El baile nupcial

Perspectiva de Jacob

Me dirigí a las habitaciones de mi madre. Casi choqué con la doncella de Katherine en el pasillo. Ella reaccionó rápidamente, haciendo una reverencia con gracia practicada.

—Por favor, perdóneme, Su Alteza.

—Levántate.

—Esta noche, quiero que vistas a la princesa con su mejor vestido.

—Confío en que entiendes lo que quiero decir.

—Como desee, Su Alteza —respondió, aunque añadió con cautela—, pero debo advertirle que puede que no aprecie la solicitud.

—También espero que su maquillaje sea excepcional esta noche.

—Si me permite, Su Alteza, mi señora prefiere un look más natural.

Desestimé su objeción con un leve movimiento de mi mano.

—Gracias, pero tu lealtad ahora es hacia mí, no hacia ella.

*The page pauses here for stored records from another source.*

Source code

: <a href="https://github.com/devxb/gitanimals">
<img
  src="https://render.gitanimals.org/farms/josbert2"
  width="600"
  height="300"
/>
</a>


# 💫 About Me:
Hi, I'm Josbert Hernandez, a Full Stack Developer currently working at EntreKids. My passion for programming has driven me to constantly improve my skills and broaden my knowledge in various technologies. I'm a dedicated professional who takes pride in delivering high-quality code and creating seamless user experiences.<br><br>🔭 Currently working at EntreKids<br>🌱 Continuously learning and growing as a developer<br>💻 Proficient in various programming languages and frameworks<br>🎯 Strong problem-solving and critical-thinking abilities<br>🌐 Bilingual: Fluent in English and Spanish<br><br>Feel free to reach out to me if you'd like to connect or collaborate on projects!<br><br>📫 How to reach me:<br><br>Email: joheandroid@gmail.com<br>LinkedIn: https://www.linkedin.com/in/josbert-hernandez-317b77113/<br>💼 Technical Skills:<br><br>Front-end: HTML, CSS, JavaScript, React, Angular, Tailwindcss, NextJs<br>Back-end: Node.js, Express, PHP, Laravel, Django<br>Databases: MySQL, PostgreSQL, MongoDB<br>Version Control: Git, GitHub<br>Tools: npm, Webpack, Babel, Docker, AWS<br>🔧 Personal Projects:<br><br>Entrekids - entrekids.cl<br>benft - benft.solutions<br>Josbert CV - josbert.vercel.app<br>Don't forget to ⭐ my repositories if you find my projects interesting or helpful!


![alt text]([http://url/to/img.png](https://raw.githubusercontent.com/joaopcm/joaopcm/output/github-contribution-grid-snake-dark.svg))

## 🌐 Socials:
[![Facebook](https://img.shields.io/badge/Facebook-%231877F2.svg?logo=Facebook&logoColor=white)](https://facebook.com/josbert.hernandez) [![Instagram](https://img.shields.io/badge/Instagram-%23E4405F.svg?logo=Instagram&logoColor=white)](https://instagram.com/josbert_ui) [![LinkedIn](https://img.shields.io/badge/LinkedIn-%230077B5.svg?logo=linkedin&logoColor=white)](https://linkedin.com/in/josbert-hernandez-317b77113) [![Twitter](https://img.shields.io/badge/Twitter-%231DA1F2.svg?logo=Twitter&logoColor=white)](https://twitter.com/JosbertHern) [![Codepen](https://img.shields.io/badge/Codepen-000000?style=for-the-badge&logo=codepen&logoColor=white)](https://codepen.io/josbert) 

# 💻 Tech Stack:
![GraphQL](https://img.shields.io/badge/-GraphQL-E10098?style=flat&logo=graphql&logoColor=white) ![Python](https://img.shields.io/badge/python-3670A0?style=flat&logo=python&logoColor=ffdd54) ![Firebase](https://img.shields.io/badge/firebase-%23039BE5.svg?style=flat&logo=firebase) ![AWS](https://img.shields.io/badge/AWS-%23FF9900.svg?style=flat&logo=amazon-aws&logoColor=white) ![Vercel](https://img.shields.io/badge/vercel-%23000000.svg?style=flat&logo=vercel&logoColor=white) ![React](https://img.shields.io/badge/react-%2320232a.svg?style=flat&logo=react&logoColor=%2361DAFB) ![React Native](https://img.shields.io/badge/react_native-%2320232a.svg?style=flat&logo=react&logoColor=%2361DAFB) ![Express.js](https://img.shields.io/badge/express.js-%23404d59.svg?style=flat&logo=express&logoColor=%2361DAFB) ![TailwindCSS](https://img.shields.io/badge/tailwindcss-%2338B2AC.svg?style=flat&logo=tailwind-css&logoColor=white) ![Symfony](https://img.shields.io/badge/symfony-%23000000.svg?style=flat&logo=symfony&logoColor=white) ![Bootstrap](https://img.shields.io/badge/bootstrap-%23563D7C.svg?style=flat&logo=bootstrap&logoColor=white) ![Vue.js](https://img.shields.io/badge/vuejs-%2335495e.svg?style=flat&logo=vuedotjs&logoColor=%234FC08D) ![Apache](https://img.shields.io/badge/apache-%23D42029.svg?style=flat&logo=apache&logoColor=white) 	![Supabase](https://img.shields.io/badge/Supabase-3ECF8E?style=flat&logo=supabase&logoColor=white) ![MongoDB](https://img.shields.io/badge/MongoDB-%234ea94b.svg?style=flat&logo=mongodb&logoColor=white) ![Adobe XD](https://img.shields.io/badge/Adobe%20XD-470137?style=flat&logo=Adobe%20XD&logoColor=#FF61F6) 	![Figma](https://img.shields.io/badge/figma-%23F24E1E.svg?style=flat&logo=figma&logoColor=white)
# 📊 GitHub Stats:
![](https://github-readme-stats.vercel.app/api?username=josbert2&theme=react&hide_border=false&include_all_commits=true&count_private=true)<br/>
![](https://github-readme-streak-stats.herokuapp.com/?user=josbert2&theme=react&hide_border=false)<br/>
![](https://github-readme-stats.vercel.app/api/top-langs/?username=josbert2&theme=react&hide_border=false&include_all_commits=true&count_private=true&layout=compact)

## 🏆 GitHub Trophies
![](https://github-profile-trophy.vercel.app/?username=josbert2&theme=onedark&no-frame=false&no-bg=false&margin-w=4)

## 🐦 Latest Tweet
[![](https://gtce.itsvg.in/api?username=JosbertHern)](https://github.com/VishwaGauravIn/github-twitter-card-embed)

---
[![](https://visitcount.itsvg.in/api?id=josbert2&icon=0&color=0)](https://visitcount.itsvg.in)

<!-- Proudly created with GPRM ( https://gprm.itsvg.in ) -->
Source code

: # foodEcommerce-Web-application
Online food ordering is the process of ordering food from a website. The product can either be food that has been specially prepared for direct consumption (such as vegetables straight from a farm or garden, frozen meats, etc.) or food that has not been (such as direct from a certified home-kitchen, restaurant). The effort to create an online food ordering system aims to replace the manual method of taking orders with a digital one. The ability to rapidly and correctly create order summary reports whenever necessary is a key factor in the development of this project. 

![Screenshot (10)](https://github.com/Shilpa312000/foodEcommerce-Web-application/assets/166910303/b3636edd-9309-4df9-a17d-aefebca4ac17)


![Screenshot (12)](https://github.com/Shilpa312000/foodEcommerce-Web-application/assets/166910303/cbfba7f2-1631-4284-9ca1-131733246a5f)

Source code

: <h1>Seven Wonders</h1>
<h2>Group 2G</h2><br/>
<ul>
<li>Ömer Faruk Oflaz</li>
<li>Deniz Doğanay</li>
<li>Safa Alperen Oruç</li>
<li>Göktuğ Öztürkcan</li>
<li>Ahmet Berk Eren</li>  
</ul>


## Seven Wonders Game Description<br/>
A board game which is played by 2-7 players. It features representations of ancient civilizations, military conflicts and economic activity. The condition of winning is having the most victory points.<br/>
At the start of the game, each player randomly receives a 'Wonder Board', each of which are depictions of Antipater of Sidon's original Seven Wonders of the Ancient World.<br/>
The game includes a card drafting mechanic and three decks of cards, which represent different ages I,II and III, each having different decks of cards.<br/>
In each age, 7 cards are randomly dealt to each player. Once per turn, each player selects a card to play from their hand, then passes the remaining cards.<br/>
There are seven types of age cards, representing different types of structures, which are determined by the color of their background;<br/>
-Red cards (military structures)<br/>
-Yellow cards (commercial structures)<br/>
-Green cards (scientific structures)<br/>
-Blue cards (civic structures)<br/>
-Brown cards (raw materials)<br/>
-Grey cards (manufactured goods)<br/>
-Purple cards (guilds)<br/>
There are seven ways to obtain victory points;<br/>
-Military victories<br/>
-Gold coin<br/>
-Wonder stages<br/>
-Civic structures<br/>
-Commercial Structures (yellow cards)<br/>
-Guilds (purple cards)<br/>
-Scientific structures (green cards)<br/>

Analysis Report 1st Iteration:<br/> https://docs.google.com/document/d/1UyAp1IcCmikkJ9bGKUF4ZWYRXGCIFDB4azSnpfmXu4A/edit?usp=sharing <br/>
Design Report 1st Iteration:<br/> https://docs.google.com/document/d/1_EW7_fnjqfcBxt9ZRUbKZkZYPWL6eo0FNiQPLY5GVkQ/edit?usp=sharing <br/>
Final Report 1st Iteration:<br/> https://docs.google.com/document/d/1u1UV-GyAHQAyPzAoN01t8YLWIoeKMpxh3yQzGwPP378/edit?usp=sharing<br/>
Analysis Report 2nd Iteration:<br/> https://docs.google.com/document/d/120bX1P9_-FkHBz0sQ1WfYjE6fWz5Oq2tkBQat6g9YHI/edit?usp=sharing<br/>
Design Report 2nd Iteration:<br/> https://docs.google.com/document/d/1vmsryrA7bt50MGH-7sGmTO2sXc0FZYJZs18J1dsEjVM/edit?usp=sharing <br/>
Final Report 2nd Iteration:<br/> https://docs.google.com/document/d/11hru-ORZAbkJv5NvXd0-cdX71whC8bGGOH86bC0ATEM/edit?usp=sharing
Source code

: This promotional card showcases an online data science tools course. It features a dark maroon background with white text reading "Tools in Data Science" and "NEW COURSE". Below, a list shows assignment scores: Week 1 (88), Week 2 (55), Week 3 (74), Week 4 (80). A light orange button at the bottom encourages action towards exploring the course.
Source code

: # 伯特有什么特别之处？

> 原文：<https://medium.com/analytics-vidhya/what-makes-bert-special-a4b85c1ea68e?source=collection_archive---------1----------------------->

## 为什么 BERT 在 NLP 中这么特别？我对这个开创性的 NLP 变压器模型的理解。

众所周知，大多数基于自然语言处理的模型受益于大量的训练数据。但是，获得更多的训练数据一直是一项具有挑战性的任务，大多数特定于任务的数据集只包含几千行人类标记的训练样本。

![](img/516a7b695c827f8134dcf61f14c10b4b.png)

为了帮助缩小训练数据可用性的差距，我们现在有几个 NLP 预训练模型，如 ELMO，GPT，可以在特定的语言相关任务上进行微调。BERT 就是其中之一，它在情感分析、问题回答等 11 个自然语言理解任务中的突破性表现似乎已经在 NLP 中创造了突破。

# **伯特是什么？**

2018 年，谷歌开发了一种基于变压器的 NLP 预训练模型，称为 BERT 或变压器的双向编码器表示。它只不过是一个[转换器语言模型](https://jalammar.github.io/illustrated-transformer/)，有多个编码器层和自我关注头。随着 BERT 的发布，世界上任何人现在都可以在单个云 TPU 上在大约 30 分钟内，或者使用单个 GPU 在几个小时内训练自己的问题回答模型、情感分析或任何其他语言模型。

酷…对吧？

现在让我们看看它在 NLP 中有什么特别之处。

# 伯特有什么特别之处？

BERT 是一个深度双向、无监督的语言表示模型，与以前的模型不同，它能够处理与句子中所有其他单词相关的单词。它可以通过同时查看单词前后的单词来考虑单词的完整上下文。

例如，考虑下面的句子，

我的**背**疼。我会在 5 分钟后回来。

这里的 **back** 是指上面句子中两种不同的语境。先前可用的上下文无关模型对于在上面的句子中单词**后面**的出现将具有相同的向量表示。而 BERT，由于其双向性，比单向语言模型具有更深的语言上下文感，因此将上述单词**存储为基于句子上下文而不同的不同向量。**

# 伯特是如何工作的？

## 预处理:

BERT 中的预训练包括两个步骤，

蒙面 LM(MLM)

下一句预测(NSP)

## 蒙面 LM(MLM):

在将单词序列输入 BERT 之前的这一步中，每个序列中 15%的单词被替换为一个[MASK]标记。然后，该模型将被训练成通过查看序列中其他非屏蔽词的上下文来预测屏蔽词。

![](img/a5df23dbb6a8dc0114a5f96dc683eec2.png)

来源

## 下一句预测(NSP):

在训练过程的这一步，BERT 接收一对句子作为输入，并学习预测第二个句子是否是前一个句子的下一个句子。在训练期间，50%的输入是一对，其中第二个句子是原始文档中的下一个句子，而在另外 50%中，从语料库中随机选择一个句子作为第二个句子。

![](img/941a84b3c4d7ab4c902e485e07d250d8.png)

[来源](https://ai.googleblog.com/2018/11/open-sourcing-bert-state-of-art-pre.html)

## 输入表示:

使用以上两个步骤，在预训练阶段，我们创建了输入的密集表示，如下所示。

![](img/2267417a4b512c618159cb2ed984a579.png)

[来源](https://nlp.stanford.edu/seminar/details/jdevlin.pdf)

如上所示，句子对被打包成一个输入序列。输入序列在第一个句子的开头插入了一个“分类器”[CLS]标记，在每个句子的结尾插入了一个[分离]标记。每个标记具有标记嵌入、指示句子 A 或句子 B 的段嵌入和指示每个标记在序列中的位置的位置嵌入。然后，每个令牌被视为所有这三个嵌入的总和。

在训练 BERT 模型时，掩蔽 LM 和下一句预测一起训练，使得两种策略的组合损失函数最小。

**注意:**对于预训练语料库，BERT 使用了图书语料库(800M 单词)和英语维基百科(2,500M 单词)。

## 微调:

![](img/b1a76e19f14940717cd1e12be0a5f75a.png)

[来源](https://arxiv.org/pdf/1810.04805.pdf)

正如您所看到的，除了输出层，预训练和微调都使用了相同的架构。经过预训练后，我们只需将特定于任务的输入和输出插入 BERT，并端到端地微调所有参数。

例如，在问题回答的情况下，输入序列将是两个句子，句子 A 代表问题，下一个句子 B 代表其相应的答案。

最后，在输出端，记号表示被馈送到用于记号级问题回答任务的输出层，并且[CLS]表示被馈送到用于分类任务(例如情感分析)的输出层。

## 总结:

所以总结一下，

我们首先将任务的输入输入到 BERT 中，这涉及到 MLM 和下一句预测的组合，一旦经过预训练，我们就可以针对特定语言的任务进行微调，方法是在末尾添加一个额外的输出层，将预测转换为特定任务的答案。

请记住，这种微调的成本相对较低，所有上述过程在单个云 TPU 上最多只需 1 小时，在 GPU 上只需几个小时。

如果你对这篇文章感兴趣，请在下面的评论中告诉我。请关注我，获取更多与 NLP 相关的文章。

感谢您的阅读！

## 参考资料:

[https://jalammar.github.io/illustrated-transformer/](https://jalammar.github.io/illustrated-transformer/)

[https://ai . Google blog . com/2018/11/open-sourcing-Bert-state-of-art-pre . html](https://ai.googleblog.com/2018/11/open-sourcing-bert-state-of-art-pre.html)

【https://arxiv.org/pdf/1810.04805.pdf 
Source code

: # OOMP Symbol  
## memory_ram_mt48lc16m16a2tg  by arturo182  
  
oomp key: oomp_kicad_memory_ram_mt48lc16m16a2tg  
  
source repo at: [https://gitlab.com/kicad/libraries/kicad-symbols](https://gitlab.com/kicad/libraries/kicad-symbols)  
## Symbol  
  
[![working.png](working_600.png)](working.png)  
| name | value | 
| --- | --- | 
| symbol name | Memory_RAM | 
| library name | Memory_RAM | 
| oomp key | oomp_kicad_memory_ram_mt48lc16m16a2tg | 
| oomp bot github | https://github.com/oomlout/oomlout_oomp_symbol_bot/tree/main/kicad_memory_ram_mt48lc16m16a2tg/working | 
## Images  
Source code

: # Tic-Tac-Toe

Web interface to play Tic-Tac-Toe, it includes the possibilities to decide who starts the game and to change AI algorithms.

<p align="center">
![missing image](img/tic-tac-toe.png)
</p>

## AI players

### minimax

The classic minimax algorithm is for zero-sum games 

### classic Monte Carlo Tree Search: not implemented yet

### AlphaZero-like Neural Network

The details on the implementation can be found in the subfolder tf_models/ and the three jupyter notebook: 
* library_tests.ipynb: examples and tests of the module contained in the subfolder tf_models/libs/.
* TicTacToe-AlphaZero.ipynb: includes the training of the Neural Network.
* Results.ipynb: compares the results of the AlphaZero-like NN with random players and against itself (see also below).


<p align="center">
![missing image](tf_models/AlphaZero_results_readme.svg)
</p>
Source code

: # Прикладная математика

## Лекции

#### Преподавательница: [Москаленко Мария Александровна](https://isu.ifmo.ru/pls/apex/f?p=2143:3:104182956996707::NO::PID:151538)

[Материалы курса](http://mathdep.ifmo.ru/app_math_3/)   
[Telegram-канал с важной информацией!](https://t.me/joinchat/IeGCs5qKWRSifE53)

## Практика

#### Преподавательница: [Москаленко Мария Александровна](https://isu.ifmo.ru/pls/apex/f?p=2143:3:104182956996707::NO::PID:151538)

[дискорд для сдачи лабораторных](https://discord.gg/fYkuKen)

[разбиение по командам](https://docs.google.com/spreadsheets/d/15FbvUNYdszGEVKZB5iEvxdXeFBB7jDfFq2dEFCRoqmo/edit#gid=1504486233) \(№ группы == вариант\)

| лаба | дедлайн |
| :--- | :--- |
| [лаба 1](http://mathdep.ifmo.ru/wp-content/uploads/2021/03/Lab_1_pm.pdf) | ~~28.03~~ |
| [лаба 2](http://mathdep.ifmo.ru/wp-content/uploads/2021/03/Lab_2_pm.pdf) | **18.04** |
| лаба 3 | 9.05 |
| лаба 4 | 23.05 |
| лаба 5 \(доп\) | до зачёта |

—¿Me he explicado claramente?

—Sí, Su Alteza.

—Bien.

—Esté en sus habitaciones dentro de una hora.

Con eso, continué hacia los aposentos de mi madre. Toqué la puerta. Ella me llamó para que entrara.

—¿Me has llamado, madre?

—Sí, querido —respondió cálidamente.

—Quería darte algo para tu novia.

Extendió una caja de joyas, revelando un collar y unos pendientes.

—Estos han sido pasados de generación en generación.

—Mi madre me los dio a mí, y ahora te los doy a ti, para que tu esposa algún día se los pase a tu hija.

—Gracias, madre —dije, tomando la caja con reverencia.

—Ella los atesorará.

—Estás despedido.

Hice una reverencia y me fui.

Perspectiva de Katherine

Me uní a Jake en el salón. Nos acomodamos en el sofá, sus brazos envueltos protectores alrededor de mí.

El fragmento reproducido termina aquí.